Of all the nutrients that are of concern to those who are following a plant-based diet – the danger of low iodine and low-sodium plant-based food is definitely at the top of the list. And the cause for worry is justified too – as much as 30% or 3 in every 10 people are suffering from iodine deficiency. What are the issues that you will come face-to-face if you were to ignore the problem? How should you meet the iodine demands when all you eat is plant-based? Let us find out. Read on…
Why You Need Iodine?
This is one of the nutrients that are responsible for regulating the consumption of oxygen in the cell and also for controlling the basal metabolic rates, indirectly by helping in the formation of thyroid hormones thyroxin and triiodothyronine. To produce these hormones, your thyroid gland “traps” the iodine. It then combines it with amino acids like tyrosine.
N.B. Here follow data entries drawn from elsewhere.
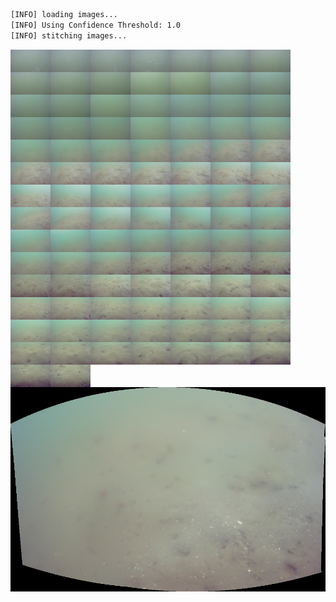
 ```bash
[INFO] loading images...
[INFO] Using Confidence Threshold: 1.0
[INFO] stitching images...
```
<img src='../../images/a_0058/005800.jpg' width='64px' align='left' />
<img src='../../images/a_0058/005801.jpg' width='64px' align='left' />
<img src='../../images/a_0058/005802.jpg' width='64px' align='left' />
<img src='../../images/a_0058/005803.jpg' width='64px' align='left' />
<img src='../../images/a_0058/005804.jpg' width='64px' align='left' />
<img src='../../images/a_0058/005805.jpg' width='64px' align='left' />
<img src='../../images/a_0058/005806.jpg' width='64px' align='left' />
<img src='../../images/a_0058/005807.jpg' width='64px' align='left' />
<img src='../../images/a_0058/005808.jpg' width='64px' align='left' />
<img src='../../images/a_0058/005809.jpg' width='64px' align='left' />
<img src='../../images/a_0058/005810.jpg' width='64px' align='left' />
<img src='../../images/a_0058/005811.jpg' width='64px' align='left' />
<img src='../../images/a_0058/005812.jpg' width='64px' align='left' />
<img src='../../images/a_0058/005813.jpg' width='64px' align='left' />
<img src='../../images/a_0058/005814.jpg' width='64px' align='left' />
<img src='../../images/a_0058/005815.jpg' width='64px' align='left' />
<img src='../../images/a_0058/005816.jpg' width='64px' align='left' />
<img src='../../images/a_0058/005817.jpg' width='64px' align='left' />
<img src='../../images/a_0058/005818.jpg' width='64px' align='left' />
<img src='../../images/a_0058/005819.jpg' width='64px' align='left' />
<img src='../../images/a_0058/005820.jpg' width='64px' align='left' />
<img src='../../images/a_0058/005821.jpg' width='64px' align='left' />
<img src='../../images/a_0058/005822.jpg' width='64px' align='left' />
<img src='../../images/a_0058/005823.jpg' width='64px' align='left' />
<img src='../../images/a_0058/005824.jpg' width='64px' align='left' />
<img src='../../images/a_0058/005825.jpg' width='64px' align='left' />
<img src='../../images/a_0058/005826.jpg' width='64px' align='left' />
<img src='../../images/a_0058/005827.jpg' width='64px' align='left' />
<img src='../../images/a_0058/005828.jpg' width='64px' align='left' />
<img src='../../images/a_0058/005829.jpg' width='64px' align='left' />
<img src='../../images/a_0058/005830.jpg' width='64px' align='left' />
<img src='../../images/a_0058/005831.jpg' width='64px' align='left' />
<img src='../../images/a_0058/005832.jpg' width='64px' align='left' />
<img src='../../images/a_0058/005833.jpg' width='64px' align='left' />
<img src='../../images/a_0058/005834.jpg' width='64px' align='left' />
<img src='../../images/a_0058/005835.jpg' width='64px' align='left' />
<img src='../../images/a_0058/005836.jpg' width='64px' align='left' />
<img src='../../images/a_0058/005837.jpg' width='64px' align='left' />
<img src='../../images/a_0058/005838.jpg' width='64px' align='left' />
<img src='../../images/a_0058/005839.jpg' width='64px' align='left' />
<img src='../../images/a_0058/005840.jpg' width='64px' align='left' />
<img src='../../images/a_0058/005841.jpg' width='64px' align='left' />
<img src='../../images/a_0058/005842.jpg' width='64px' align='left' />
<img src='../../images/a_0058/005843.jpg' width='64px' align='left' />
<img src='../../images/a_0058/005844.jpg' width='64px' align='left' />
<img src='../../images/a_0058/005845.jpg' width='64px' align='left' />
<img src='../../images/a_0058/005846.jpg' width='64px' align='left' />
<img src='../../images/a_0058/005847.jpg' width='64px' align='left' />
<img src='../../images/a_0058/005848.jpg' width='64px' align='left' />
<img src='../../images/a_0058/005849.jpg' width='64px' align='left' />
<img src='../../images/a_0058/005850.jpg' width='64px' align='left' />
<img src='../../images/a_0058/005851.jpg' width='64px' align='left' />
<img src='../../images/a_0058/005852.jpg' width='64px' align='left' />
<img src='../../images/a_0058/005853.jpg' width='64px' align='left' />
<img src='../../images/a_0058/005854.jpg' width='64px' align='left' />
<img src='../../images/a_0058/005855.jpg' width='64px' align='left' />
<img src='../../images/a_0058/005856.jpg' width='64px' align='left' />
<img src='../../images/a_0058/005857.jpg' width='64px' align='left' />
<img src='../../images/a_0058/005858.jpg' width='64px' align='left' />
<img src='../../images/a_0058/005859.jpg' width='64px' align='left' />
<img src='../../images/a_0058/005860.jpg' width='64px' align='left' />
<img src='../../images/a_0058/005861.jpg' width='64px' align='left' />
<img src='../../images/a_0058/005862.jpg' width='64px' align='left' />
<img src='../../images/a_0058/005863.jpg' width='64px' align='left' />
<img src='../../images/a_0058/005864.jpg' width='64px' align='left' />
<img src='../../images/a_0058/005865.jpg' width='64px' align='left' />
<img src='../../images/a_0058/005866.jpg' width='64px' align='left' />
<img src='../../images/a_0058/005867.jpg' width='64px' align='left' />
<img src='../../images/a_0058/005868.jpg' width='64px' align='left' />
<img src='../../images/a_0058/005869.jpg' width='64px' align='left' />
<img src='../../images/a_0058/005870.jpg' width='64px' align='left' />
<img src='../../images/a_0058/005871.jpg' width='64px' align='left' />
<img src='../../images/a_0058/005872.jpg' width='64px' align='left' />
<img src='../../images/a_0058/005873.jpg' width='64px' align='left' />
<img src='../../images/a_0058/005874.jpg' width='64px' align='left' />
<img src='../../images/a_0058/005875.jpg' width='64px' align='left' />
<img src='../../images/a_0058/005876.jpg' width='64px' align='left' />
<img src='../../images/a_0058/005877.jpg' width='64px' align='left' />
<img src='../../images/a_0058/005878.jpg' width='64px' align='left' />
<img src='../../images/a_0058/005879.jpg' width='64px' align='left' />
<img src='../../images/a_0058/005880.jpg' width='64px' align='left' />
<img src='../../images/a_0058/005881.jpg' width='64px' align='left' />
<img src='../../images/a_0058/005882.jpg' width='64px' align='left' />
<img src='../../images/a_0058/005883.jpg' width='64px' align='left' />
<img src='../../images/a_0058/005884.jpg' width='64px' align='left' />
<img src='../../images/a_0058/005885.jpg' width='64px' align='left' />
<img src='../../images/a_0058/005886.jpg' width='64px' align='left' />
<img src='../../images/a_0058/005887.jpg' width='64px' align='left' />
<img src='../../images/a_0058/005888.jpg' width='64px' align='left' />
<img src='../../images/a_0058/005889.jpg' width='64px' align='left' />
<img src='../../images/a_0058/005890.jpg' width='64px' align='left' />
<img src='../../images/a_0058/005891.jpg' width='64px' align='left' />
<img src='../../images/a_0058/005892.jpg' width='64px' align='left' />
<img src='../../images/a_0058/005893.jpg' width='64px' align='left' />
<img src='../../images/a_0058/005894.jpg' width='64px' align='left' />
<img src='../../images/a_0058/005895.jpg' width='64px' align='left' />
<img src='../../images/a_0058/005896.jpg' width='64px' align='left' />
<img src='../../images/a_0058/005897.jpg' width='64px' align='left' />
<img src='../../images/a_0058/005898.jpg' width='64px' align='left' />
<img src='../../images/a_0058/005899.jpg' width='64px' align='left' />
<img src='a_0058.png' alt='stitched output for a' title='stitched' />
Now, what happens when the iodine levels fall low? The hormone levels will drop. To make up for the deficit, the pituitary gland releases a certain hormone that is called the thyroid-stimulating hormone – an attempt to bring the balance back to normal. When this goes on for too long, there are several side-effects which include:
- Constant mood swings
- Bloating and acidity
- Tiredness and fatigue
- Weakened immune system and response
- Weight gain
- Loss of hair
- A rise in cholesterol levels
There are several developmental disorders that slow growth rates, like cretinism. This is true for carrying mothers, as a lowered iodine level can result in miscarriage as well.
Plant-Based Food Sources That Are Iodine Rich
It is wise to consume iodine in small doses rather than a large dose, frequently. The levels in fruits and vegetables vary depending on the growing conditions and the preparation methods. For this reason, you will not be able to pin-point the exact milligrams of iodine that you will be ingesting. Seaweed or kelp (kombu seaweed) is a great source of iodine. You may cook them with dried beans to add in natural sodium to your dishes. You may prepare canned beans with kombu. You may even add in other types of seaweed (wakame, norim, dulse, and armai) in dishes like soups and salads.
You may even take vegan-friendly supplements for iodine, too. Keep in mind that foods like kombu are extremely rich in natural iodine – as much as 8000 mcg per gram. Cut it up and don’t use the entire length of the weed in one meal sitting.